**Exercise aim:** Check every line below, and copy those that include "mins".

**Record excerpts:**
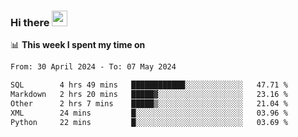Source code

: ### Hi there <a href="https://www.gautamkrishnar.com/"><img src="https://media.giphy.com/media/hvRJCLFzcasrR4ia7z/giphy.gif" width="25px"></a>

📊 **This week I spent my time on**

<!--START_SECTION:waka-->

```txt
From: 30 April 2024 - To: 07 May 2024

SQL        4 hrs 49 mins   ████████████░░░░░░░░░░░░░   47.71 %
Markdown   2 hrs 20 mins   █████▓░░░░░░░░░░░░░░░░░░░   23.16 %
Other      2 hrs 7 mins    █████▒░░░░░░░░░░░░░░░░░░░   21.04 %
XML        24 mins         █░░░░░░░░░░░░░░░░░░░░░░░░   03.96 %
Python     22 mins         █░░░░░░░░░░░░░░░░░░░░░░░░   03.69 %
```

<!--END_SECTION:waka-->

**Solution below:**
SQL        4 hrs 49 mins   ████████████░░░░░░░░░░░░░   47.71 %
Markdown   2 hrs 20 mins   █████▓░░░░░░░░░░░░░░░░░░░   23.16 %
Other      2 hrs 7 mins    █████▒░░░░░░░░░░░░░░░░░░░   21.04 %
XML        24 mins         █░░░░░░░░░░░░░░░░░░░░░░░░   03.96 %
Python     22 mins         █░░░░░░░░░░░░░░░░░░░░░░░░   03.69 %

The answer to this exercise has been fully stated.